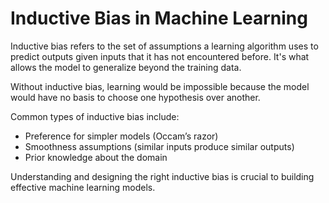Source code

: # Inductive Bias in Machine Learning

Inductive bias refers to the set of assumptions a learning algorithm uses to predict outputs given inputs that it has not encountered before. It's what allows the model to generalize beyond the training data.

Without inductive bias, learning would be impossible because the model would have no basis to choose one hypothesis over another.

Common types of inductive bias include:

- Preference for simpler models (Occam’s razor)
- Smoothness assumptions (similar inputs produce similar outputs)
- Prior knowledge about the domain

Understanding and designing the right inductive bias is crucial to building effective machine learning models.

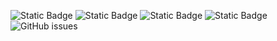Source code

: ![Static Badge](https://img.shields.io/badge/blacklists-60-000000) ![Static Badge](https://img.shields.io/badge/blacklisted-3034227-cc0000) ![Static Badge](https://img.shields.io/badge/whitelisted-2242-00CC00) ![Static Badge](https://img.shields.io/badge/streaming_blacklist-28106-000000) ![GitHub issues](https://img.shields.io/github/issues/fabriziosalmi/blacklists)
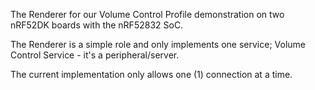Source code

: The Renderer for our Volume Control Profile demonstration on two nRF52DK boards with the nRF52832 SoC.

The Renderer is a simple role and only implements one service; Volume Control Service - it's a peripheral/server.

The current implementation only allows one (1) connection at a time.
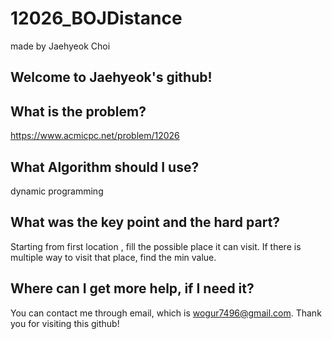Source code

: # 12026_BOJDistance

made by Jaehyeok Choi

## Welcome to Jaehyeok's github!

## What is the problem?

https://www.acmicpc.net/problem/12026

## What Algorithm should I use?

dynamic programming

## What was the key point and the hard part?

Starting from first location , fill the possible place it can visit.
If there is multiple way to visit that place, find the min value.

## Where can I get more help, if I need it?

You can contact me through email, which is wogur7496@gmail.com.
Thank you for visiting this github!
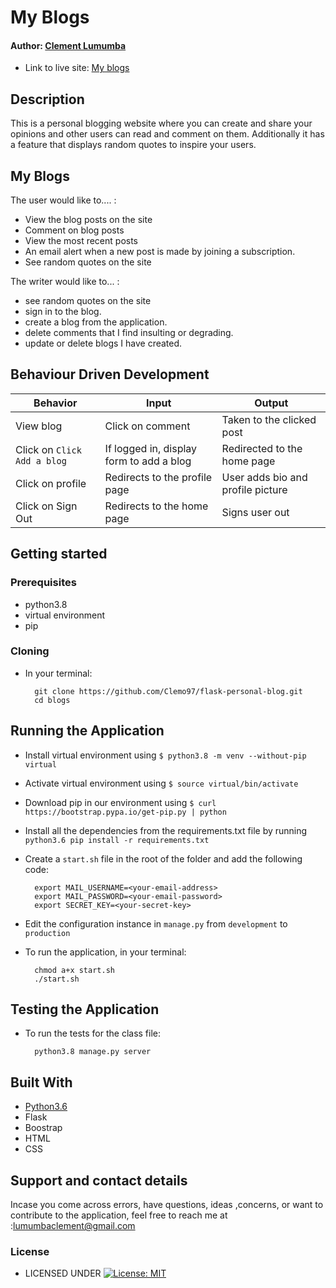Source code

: # My Blogs

#### Author: [Clement Lumumba](https://github.com/Clemo97)


* Link to live site: [My blogs]()

## Description
This is a personal blogging website where you can create and share your opinions and other users can read and comment on them. Additionally it has a feature that displays random quotes to inspire your users.

## My Blogs
The user would like to.... :
*  View the blog posts on the site
*  Comment on blog posts
*  View the most recent posts
*  An email alert when a new post is made by joining a        subscription.
* See random quotes on the site

The writer would like to... :

* see random quotes on the site
* sign in to the blog.
* create a blog from the application.
* delete comments that I find insulting or degrading.
* update or delete blogs I have created.




## Behaviour Driven Development
| Behavior            | Input                         | Output                        | 
| ------------------- | ----------------------------- | ----------------------------- |
| View blog | Click on comment | Taken to the clicked post | Click on `Comment` | Taken to where you can comment | Signs In/ Signs Up |
| Click on `Click Add a blog` | If logged in, display form to add a blog| Redirected to the home page |
| Click on profile | Redirects to the profile page | User adds bio and profile picture |
| Click on Sign Out | Redirects to the home page | Signs user out |


## Getting started

### Prerequisites
* python3.8
* virtual environment
* pip

### Cloning
* In your terminal:
        
        git clone https://github.com/Clemo97/flask-personal-blog.git
        cd blogs

## Running the Application
* Install virtual environment using `$ python3.8 -m venv --without-pip virtual`
* Activate virtual environment using `$ source virtual/bin/activate`
* Download pip in our environment using `$ curl https://bootstrap.pypa.io/get-pip.py | python`
* Install all the dependencies from the requirements.txt file by running `python3.6 pip install -r requirements.txt`
* Create a `start.sh` file in the root of the folder and add the following code:

        export MAIL_USERNAME=<your-email-address>
        export MAIL_PASSWORD=<your-email-password>
        export SECRET_KEY=<your-secret-key>

* Edit the configuration instance in `manage.py` from `development` to `production`
* To run the application, in your terminal:

        chmod a+x start.sh
        ./start.sh
        
## Testing the Application
* To run the tests for the class file:

        python3.8 manage.py server
        
## Built With

* [Python3.6](https://docs.python.org/3/)
* Flask
* Boostrap
* HTML
* CSS


## Support and contact details
 Incase you come across errors, have questions, ideas ,concerns, or want to contribute to the application, feel free to reach me at :lumumbaclement@gmail.com

### License

* LICENSED UNDER  [![License: MIT](https://img.shields.io/badge/License-MIT-yellow.svg)](license/MIT)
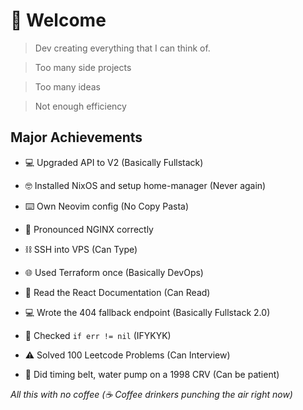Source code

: # 🦸 Welcome

> Dev creating everything that I can think of.

> Too many side projects

> Too many ideas

> Not enough efficiency 


## Major Achievements
- 💻 Upgraded API to V2 (Basically Fullstack)
  
- 🤓 Installed NixOS and setup home-manager (Never again)
  
- ⌨️ Own Neovim config (No Copy Pasta)

- 🚛 Pronounced NGINX correctly
  
- ⛓️ SSH into VPS (Can Type)

- 🌐 Used Terraform once (Basically DevOps)
  
- 📖 Read the React Documentation (Can Read)

- 💻 Wrote the 404 fallback endpoint (Basically Fullstack 2.0)
  
- 🍚 Checked `if err != nil` (IFYKYK)

- ⚠️ Solved 100 Leetcode Problems (Can Interview)

- 🚙 Did timing belt, water pump on a 1998 CRV (Can be patient)



*All this with no coffee (☕ Coffee drinkers punching the air right now)*
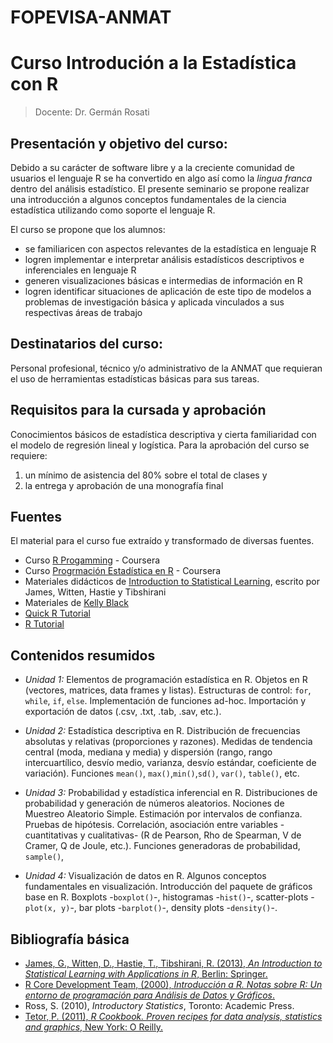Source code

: # FOPEVISA-ANMAT
# Curso Introdución a la Estadística con R

> Docente: Dr. Germán Rosati

## Presentación y objetivo del curso:
Debido a su carácter de software libre y a la creciente comunidad de usuarios el lenguaje R se ha convertido en algo así como la _lingua franca_ dentro del análisis estadístico. El presente seminario se propone realizar una introducción a algunos conceptos fundamentales de la ciencia estadística utilizando como soporte el lenguaje R.

El curso se propone que los alumnos:

- se familiaricen con aspectos relevantes de la estadística en lenguaje R
- logren implementar e interpretar análisis estadísticos descriptivos e inferenciales en lenguaje R
- generen visualizaciones básicas e intermedias de información en R
- logren identificar situaciones de aplicación de este tipo de modelos a problemas de investigación básica y aplicada vinculados a sus respectivas áreas de trabajo

## Destinatarios del curso:
Personal profesional, técnico y/o administrativo de la ANMAT que requieran el uso de herramientas estadísticas básicas para sus tareas.

## Requisitos para la cursada y aprobación
Conocimientos básicos de estadística descriptiva y cierta familiaridad con el modelo de regresión lineal y logística.
Para la aprobación del curso se requiere:

1. un mínimo de asistencia del 80% sobre el total de clases y
2. la entrega y aprobación de una monografía final

## Fuentes
El material para el curso fue extraído y transformado de diversas fuentes.

- Curso [R Progamming](https://www.coursera.org/learn/r-programming) - Coursera
- Curso [Progrmación Estadística en R](https://www.coursera.org/learn/programacion-estadistica-r) - Coursera
- Materiales didácticos de [Introduction to Statistical Learning](http://www-bcf.usc.edu/~gareth/ISL/), escrito por James, Witten, Hastie y Tibshirani
- Materiales de [Kelly Black](http://www.cyclismo.org/tutorial/R/index.html#)
- [Quick R Tutorial](http://www.statmethods.net/index.html)
- [R Tutorial](http://www.r-tutor.com/)

## Contenidos resumidos
* *Unidad 1:* Elementos de programación estadística en R. Objetos en R (vectores, matrices, data frames y listas). Estructuras de control: `for`, `while`, `if`, `else`. Implementación de funciones ad-hoc. Importación y exportación de datos (.csv, .txt, .tab, .sav, etc.).

* *Unidad 2:* Estadística descriptiva en R. Distribución de frecuencias absolutas y relativas (proporciones y razones). Medidas de tendencia central (moda, mediana y media) y dispersión (rango, rango intercuartílico, desvío medio, varianza, desvío estándar, coeficiente de variación). Funciones `mean()`, `max()`,`min()`,`sd()`, `var()`, `table()`, etc.

* *Unidad 3:* Probabilidad  y estadística inferencial en R. Distribuciones de probabilidad y generación de números aleatorios. Nociones de Muestreo Aleatorio Simple. Estimación por intervalos de confianza. Pruebas de hipótesis. Correlación, asociación entre variables -cuantitativas y cualitativas- (R de Pearson, Rho de Spearman, V de Cramer, Q de Joule, etc.). Funciones generadoras de probabilidad, `sample()`,

* *Unidad 4:* Visualización de datos en R. Algunos conceptos fundamentales en visualización. Introducción del paquete de gráficos base en R. Boxplots -`boxplot()`-, histogramas -`hist()`-, scatter-plots -`plot(x, y)`-, bar plots -`barplot()`-, density plots -`density()`-.

## Bibliografía básica
+ [James, G., Witten, D., Hastie, T., Tibshirani, R. (2013), _An Introduction to Statistical Learning with Applications in R_, Berlin: Springer.](http://www-bcf.usc.edu/~gareth/ISL/)
+ [R Core Development Team, (2000), _Introducción a R. Notas sobre R: Un entorno de programación para Análisis de Datos y Gráficos_.]( https://cran.r-project.org/doc/contrib/R-intro-1.1.0-espanol.1.pdf)
+ Ross, S. (2010), _Introductory Statistics_, Toronto: Academic Press.
+ [Tetor, P. (2011), _R Cookbook. Proven recipes for data analysis, statistics and graphics_, New York: O Reilly.](http://www.cookbook-r.com/)
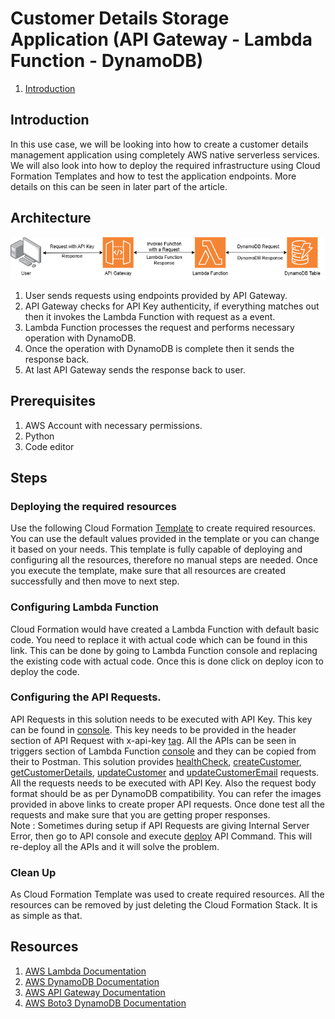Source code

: # Customer Details Storage Application (API Gateway - Lambda Function - DynamoDB)

1. [Introduction](#introduction)

## Introduction
In this use case, we will be looking into how to create a customer details management application using completely AWS native serverless services. We will also look into how to deploy the required infrastructure using Cloud Formation Templates and how to test the application endpoints. More details on this can be seen in later part of the article. 

## Architecture
![Diagram](./Artifacts/Images/APIGateway_LambdaFunction_DynamoDB.drawio.png)  
1. User sends requests using endpoints provided by API Gateway.  
2. API Gateway checks for API Key authenticity, if everything matches out then it invokes the Lambda Function with request as a event.  
3. Lambda Function processes the request and performs necessary operation with DynamoDB.
4. Once the operation with DynamoDB is complete then it sends the response back. 
5. At last API Gateway sends the response back to user. 


## Prerequisites
1. AWS Account with necessary permissions.
2. Python
3. Code editor

## Steps
### Deploying the required resources
Use the following Cloud Formation [Template](./Cloud%20Formation%20Templates/CFT.yaml) to create required resources. You can use the default values provided in the template or you can change it based on your needs. This template is fully capable of deploying and configuring all the resources, therefore no manual steps are needed. Once you execute the template, make sure that all resources are created successfully and then move to next step.

### Configuring Lambda Function 
Cloud Formation would have created a Lambda Function with default basic code. You need to replace it with actual code which can be found in this link. This can be done by going to Lambda Function console and replacing the existing code with actual code. Once this is done click on deploy icon to deploy the code. 

### Configuring the API Requests. 
API Requests in this solution needs to be executed with API Key. This key can be found in [console](./Artifacts/Images/API%20Key%20Console.png). This key needs to be provided in the header section of API Request with x-api-key [tag](./Artifacts/Images/API%20Key%20PM.png). All the APIs can be seen in triggers section of Lambda Function [console](./Artifacts/Images/API%20Endpoints%20LFC.png) and they can be copied from their to Postman.  This solution provides [healthCheck](./Artifacts/Images/healthCheck.png), [createCustomer](./Artifacts/Images/createCustomer.png), [getCustomerDetails](./Artifacts/Images/getCustomer.png), [updateCustomer](./Artifacts/Images/updateCustomer.png) and [updateCustomerEmail](./Artifacts/Images/updateCustomerEmail.png) requests. All the requests needs to be executed with API Key. Also the request body format should be as per DynamoDB compatibility. You can refer the images provided in above links to create proper API requests. Once done test all the requests and make sure that you are getting proper responses.  
Note : Sometimes during setup if API Requests are giving Internal Server Error, then go to API console and execute [deploy](./Artifacts/Images/Deploy%20API.png) API Command. This will re-deploy all the APIs and it will solve the problem.   

### Clean Up
As Cloud Formation Template was used to create required resources. All the resources can be removed by just deleting the Cloud Formation Stack. It is as simple as that. 


## Resources
1. [AWS Lambda Documentation](https://docs.aws.amazon.com/lambda/latest/dg/welcome.html)
2. [AWS DynamoDB Documentation](https://docs.aws.amazon.com/amazondynamodb/latest/developerguide/Introduction.html)
3. [AWS API Gateway Documentation](https://docs.aws.amazon.com/apigateway/latest/developerguide/welcome.html)
4. [AWS Boto3 DynamoDB Documentation](https://boto3.amazonaws.com/v1/documentation/api/latest/reference/services/dynamodb.html)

☆ ☆ ☆ ☆ ☆

(What you should do) Tallying every line that holds the string "Materiales", report the total for the records and nothing else.

(Result for this task) 2